* _The task_
In the material below, find all lines with the string "same" and copy them.

* _Source data_

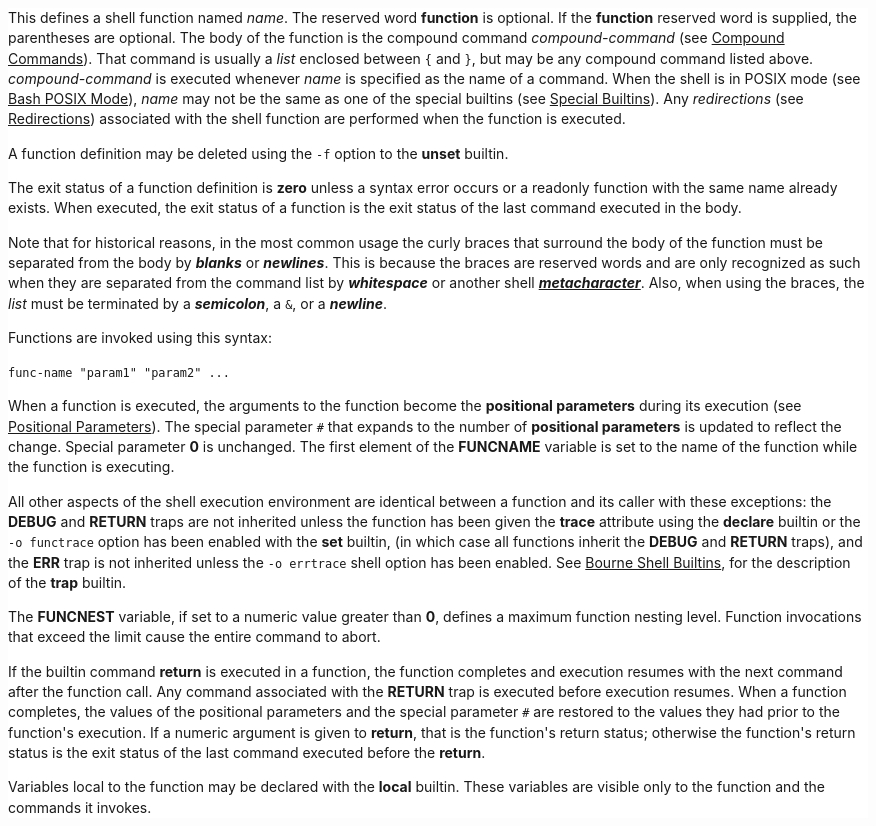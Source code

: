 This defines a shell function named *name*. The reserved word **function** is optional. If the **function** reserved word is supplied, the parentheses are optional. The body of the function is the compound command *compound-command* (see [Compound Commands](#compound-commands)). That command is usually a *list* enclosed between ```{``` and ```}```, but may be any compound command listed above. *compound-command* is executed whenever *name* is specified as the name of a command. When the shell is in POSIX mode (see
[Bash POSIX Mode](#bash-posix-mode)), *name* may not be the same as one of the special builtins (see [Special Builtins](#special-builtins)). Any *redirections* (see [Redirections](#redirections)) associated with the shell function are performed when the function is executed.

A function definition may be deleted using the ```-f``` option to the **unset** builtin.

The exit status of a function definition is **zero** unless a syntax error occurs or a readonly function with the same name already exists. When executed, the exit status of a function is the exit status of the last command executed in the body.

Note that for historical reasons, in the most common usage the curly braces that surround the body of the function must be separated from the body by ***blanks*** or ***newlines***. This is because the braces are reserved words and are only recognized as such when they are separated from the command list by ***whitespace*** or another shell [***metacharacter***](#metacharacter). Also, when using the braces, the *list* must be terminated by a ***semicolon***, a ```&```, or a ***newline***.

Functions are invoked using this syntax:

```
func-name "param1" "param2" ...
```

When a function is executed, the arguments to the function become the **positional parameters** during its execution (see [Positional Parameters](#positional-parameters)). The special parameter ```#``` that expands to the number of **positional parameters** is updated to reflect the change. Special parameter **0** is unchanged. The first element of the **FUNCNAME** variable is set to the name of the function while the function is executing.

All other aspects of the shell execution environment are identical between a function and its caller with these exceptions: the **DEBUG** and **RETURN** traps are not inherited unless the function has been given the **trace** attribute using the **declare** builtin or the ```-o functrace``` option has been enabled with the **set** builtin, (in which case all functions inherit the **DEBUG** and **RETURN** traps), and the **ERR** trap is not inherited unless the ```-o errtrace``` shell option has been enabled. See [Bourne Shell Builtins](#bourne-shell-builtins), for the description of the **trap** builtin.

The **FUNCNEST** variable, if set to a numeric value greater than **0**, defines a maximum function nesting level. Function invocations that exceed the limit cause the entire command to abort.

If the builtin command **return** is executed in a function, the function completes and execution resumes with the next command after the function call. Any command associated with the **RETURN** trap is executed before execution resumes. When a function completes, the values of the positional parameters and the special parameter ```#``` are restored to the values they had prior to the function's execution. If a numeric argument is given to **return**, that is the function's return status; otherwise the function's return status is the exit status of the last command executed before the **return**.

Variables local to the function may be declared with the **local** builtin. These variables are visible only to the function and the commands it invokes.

* _Task response_
[Bash POSIX Mode](#bash-posix-mode)), *name* may not be the same as one of the special builtins (see [Special Builtins](#special-builtins)). Any *redirections* (see [Redirections](#redirections)) associated with the shell function are performed when the function is executed.
The exit status of a function definition is **zero** unless a syntax error occurs or a readonly function with the same name already exists. When executed, the exit status of a function is the exit status of the last command executed in the body.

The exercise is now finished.